UK beer sales hit highest level in 45 years

Here's some good news that defies the beer-is-in-decline doomsayers: the British Beer & Pub Association 2018 Beer Barometer reports total beer sales across the UK on- and off-trade are up 2.6% compared to 2017.

Off-trade sales were strongest, at 4.7%, while on-trade sales rose 0.1%. That's the biggest year-on-year growth in beer sales in 45 years. 

Although the year got off to a rocky start, increased beer sales in Q2 and Q3 2018 were driven by the success of England at the World Cup, which saw the national team reach the semi-finals of the tournament, driving footfall in pubs where fans watched the games.

Increased beer sales in Q2 and Q3 2018 were also driven in part by good weather, which encouraged people to get out and visit their local, making full use of the pub garden.

Sales also received a boost when the UK government froze the beer tax in the 2018 Autumn Budget.

The Association noted: "Although the World Cup was a welcome boost to pubs this year, leading to a notable increase in beer sales, it only comes around once every four years.
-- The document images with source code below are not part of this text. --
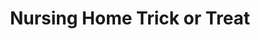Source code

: ---
layout: item
raw_url: https://prdwebappstorage.blob.core.windows.net/kansaspattons/images/gallery-2009-10-31/img59413.jpg
thumb_url: https://prdwebappstorage.blob.core.windows.net/kansaspattons/images/gallery-2009-10-31/thumb_img59413.jpg
post: blog/2009-10-31-halloween.md
index: 15
title: Nursing Home Trick or Treat
---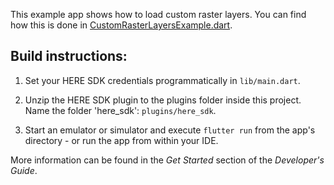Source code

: This example app shows how to load custom raster layers. You can find how this is done in [CustomRasterLayersExample.dart](lib/CustomRasterLayersExample.dart).

Build instructions:
-------------------

1) Set your HERE SDK credentials programmatically in `lib/main.dart`.

2) Unzip the HERE SDK plugin to the plugins folder inside this project. Name the folder 'here_sdk': `plugins/here_sdk`.

3) Start an emulator or simulator and execute `flutter run` from the app's directory - or run the app from within your IDE.

More information can be found in the _Get Started_ section of the _Developer's Guide_.
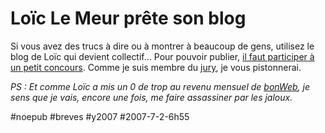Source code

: # Loïc Le Meur prête son blog

Si vous avez des trucs à dire ou à montrer à beaucoup de gens, utilisez le blog de Loïc qui devient collectif… Pour pouvoir publier, [il faut participer à un petit concours](http://www.loiclemeur.com/france/2007/06/concours-de-blo.html). Comme je suis membre du [jury](http://www.loiclemeur.com/france/2007/07/le-jury-de-blog.html), je vous pistonnerai.

*PS : Et comme Loïc a mis un 0 de trop au revenu mensuel de [bonWeb](http://www.bonweb.com), je sens que je vais, encore une fois, me faire assassiner par les jaloux.*

#noepub #breves #y2007 #2007-7-2-6h55
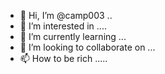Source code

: - 👋 Hi, I’m @camp003 ..
- 👀 I’m interested in ....
- 🌱 I’m currently learning ...
- 💞️ I’m looking to collaborate on ...
- 📫 How to be rich .....

<!---
camp003/camp003 is a ✨ special ✨ repository because its `README.md` (this file) appears on your GitHub profile.
You can click the Preview link to take a look at your changes.
--->
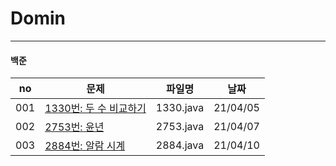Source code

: # Domin
---

#### 백준

|no|문제|파일명|날짜|
|-----|------------------------------------------------------------------|----------|----------|
| 001 | [1330번: 두 수 비교하기](https://www.acmicpc.net/problem/1330)    | 1330.java | 21/04/05 |
| 002 | [2753번: 윤년](https://www.acmicpc.net/problem/2753)             | 2753.java | 21/04/07 |
| 003 | [2884번: 알람 시계](https://www.acmicpc.net/problem/2884)        | 2884.java | 21/04/10 |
This means pubs cannot rely on it for growth. Good weather cannot be relied on by pubs or off trade businesses to boost beer sales either.

"The Chancellor’s decision to freeze beer duty in his most recent Budget was therefore very welcome and appears to have had an immediate impact on the industry, with beer sales increasing in Q4 2018. In particular, pubs benefited from a strong end to 2018 with beer sales growing by 2.2% in Q4 2018 compared to the same period in 2017. This was the first time Q4 beer sales grew in the on trade since 2011."

Brigid Simmonds, Chief Executive of British Beer & Pub Association, said it had been a good year for beer and pubs.

“Considering the heavy cost burdens the industry faces from high beer duty, business rates and rising costs in general, it’s great to see beer sales doing the best they have for some years,” she said.

“This shows just how important reducing the beer tax burden is to boosting sales of beer and helping pubs with their footfall,” she said. “As the UK’s alcoholic drink of choice, which continues to have a much bigger, positive impact on the UK economy than any other drink, it is important that beer continues to do well and that the Chancellor continues to support pubs.”